**TASK GOAL:**
Each line of the data below that includes the string "click" must be copied.

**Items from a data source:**
== Segment start ==

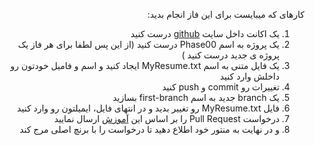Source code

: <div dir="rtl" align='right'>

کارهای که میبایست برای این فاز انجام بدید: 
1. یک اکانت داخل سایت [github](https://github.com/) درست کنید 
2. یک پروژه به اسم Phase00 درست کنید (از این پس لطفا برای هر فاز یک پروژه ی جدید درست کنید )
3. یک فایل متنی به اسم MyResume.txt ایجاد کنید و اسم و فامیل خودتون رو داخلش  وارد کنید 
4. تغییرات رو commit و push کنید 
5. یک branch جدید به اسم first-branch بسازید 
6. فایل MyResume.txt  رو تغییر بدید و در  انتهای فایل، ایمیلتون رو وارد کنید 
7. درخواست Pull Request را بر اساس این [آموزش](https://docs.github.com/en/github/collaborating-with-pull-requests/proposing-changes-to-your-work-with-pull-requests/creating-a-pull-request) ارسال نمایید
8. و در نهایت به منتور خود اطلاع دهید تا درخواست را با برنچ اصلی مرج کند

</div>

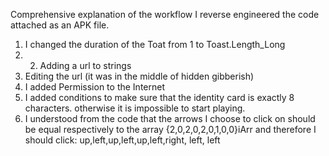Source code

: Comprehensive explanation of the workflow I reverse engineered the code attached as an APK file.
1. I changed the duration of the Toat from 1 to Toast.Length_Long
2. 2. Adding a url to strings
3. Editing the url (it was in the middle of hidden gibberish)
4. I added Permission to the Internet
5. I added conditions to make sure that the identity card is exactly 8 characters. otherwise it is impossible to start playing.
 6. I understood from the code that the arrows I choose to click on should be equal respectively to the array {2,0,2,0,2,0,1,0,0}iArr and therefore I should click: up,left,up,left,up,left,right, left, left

== Segment end ==
== Segment start ==

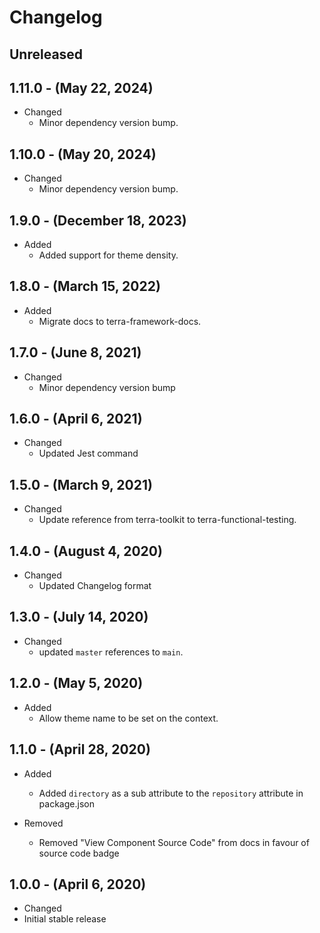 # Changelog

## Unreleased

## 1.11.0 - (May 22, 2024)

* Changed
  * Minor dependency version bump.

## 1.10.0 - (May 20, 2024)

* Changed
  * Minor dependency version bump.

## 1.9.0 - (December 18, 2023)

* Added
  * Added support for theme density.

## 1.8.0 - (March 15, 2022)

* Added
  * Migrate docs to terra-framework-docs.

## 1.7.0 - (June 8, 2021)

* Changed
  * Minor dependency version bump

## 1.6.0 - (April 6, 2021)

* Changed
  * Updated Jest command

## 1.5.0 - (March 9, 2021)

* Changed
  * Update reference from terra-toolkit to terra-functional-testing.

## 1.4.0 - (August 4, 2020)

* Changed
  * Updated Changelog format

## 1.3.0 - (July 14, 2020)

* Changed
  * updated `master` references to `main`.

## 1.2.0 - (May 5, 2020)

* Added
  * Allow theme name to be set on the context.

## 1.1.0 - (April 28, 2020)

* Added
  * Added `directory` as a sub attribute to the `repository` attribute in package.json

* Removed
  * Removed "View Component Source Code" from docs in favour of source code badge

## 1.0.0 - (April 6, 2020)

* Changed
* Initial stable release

== Segment end ==
== Segment start ==

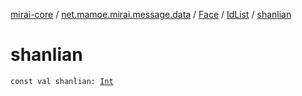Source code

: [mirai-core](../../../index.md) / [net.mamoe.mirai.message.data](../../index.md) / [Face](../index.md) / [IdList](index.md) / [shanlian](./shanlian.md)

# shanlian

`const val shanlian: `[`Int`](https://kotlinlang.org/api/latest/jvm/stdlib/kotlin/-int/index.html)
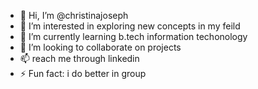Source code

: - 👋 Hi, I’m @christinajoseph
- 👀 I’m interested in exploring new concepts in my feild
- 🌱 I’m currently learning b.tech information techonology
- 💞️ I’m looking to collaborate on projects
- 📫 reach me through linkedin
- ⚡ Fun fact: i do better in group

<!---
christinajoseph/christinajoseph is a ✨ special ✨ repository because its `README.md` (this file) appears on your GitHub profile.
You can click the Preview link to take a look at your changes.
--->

== Segment end ==

**FINISHED TASK:**
 6. I understood from the code that the arrows I choose to click on should be equal respectively to the array {2,0,2,0,2,0,1,0,0}iArr and therefore I should click: up,left,up,left,up,left,right, left, left
You can click the Preview link to take a look at your changes.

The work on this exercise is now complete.